The melting Arctic won’t wait for climate action

October 8, 2020 12:02 am

Sea ice decreases in the Arctic. (National Oceanic and Atmospheric Administration)

By Juan Hernandez

In the last few months, our country has been facing the challenges of the COVID-19 pandemic and unfortunately, a lot has ground to a halt. But through it all, the climate crisis has continued unabated, including through the melting of the Arctic.

While the world’s focus is rightly pointed towards halting the spread of COVID-19 and finding a vaccine, the melting of the Arctic will not wait and the impacts will also be felt globally.. 

I grew up near the shore of our rising sea, in Chesapeake, with only 20 miles standing between me and the beach.
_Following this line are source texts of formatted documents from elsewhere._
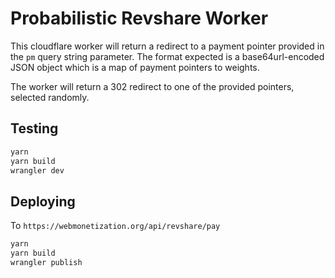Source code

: # Probabilistic Revshare Worker

This cloudflare worker will return a redirect to a payment pointer provided in the `pm` query string parameter. The format expected is a base64url-encoded JSON object which is a map of payment pointers to weights.

The worker will return a 302 redirect to one of the provided pointers, selected randomly.

## Testing

```sh
yarn
yarn build
wrangler dev
```

## Deploying

To `https://webmonetization.org/api/revshare/pay`

```sh
yarn
yarn build
wrangler publish
```
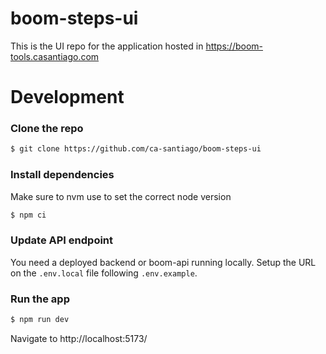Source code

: # boom-steps-ui

This is the UI repo for the application hosted in https://boom-tools.casantiago.com


# Development

### Clone the repo
```sh
$ git clone https://github.com/ca-santiago/boom-steps-ui
```

### Install dependencies
Make sure to nvm use to set the correct node version
```sh
$ npm ci
```

### Update API endpoint
You need a deployed backend or boom-api running locally. Setup the URL on the `.env.local` file following `.env.example`.


### Run the app
```sh
$ npm run dev
```
Navigate to http://localhost:5173/
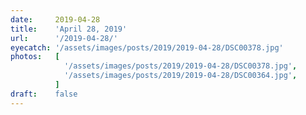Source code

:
 ```yaml
---
date:     2019-04-28
title:    'April 28, 2019'
url:      '/2019-04-28/'
eyecatch: '/assets/images/posts/2019/2019-04-28/DSC00378.jpg'
photos:   [
            '/assets/images/posts/2019/2019-04-28/DSC00378.jpg',
            '/assets/images/posts/2019/2019-04-28/DSC00364.jpg',
          ]
draft:    false
---
```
My love for the water has never changed but its changing tides worry me more and more.

I began volunteering for various environmental organizations so that I could advocate for legislation that would enforce stronger protections for our oceans and coastal waterways. This is where I truly merged my interests in the environmental and legal sectors. These two experiences were critical in influencing my current volunteer position as one of the ambassadors for the Marine Arctic Peace Sanctuary. Funded through the Parvati Foundation, an international volunteer-based nonprofit organization, MAPS is critical in the fight to protect our planet.

MAPS is a treaty that advocates for the declaration of the Arctic Circle as an international park that will prominently safeguard the ice from further exploitation and in turn help prevent future political and natural disasters.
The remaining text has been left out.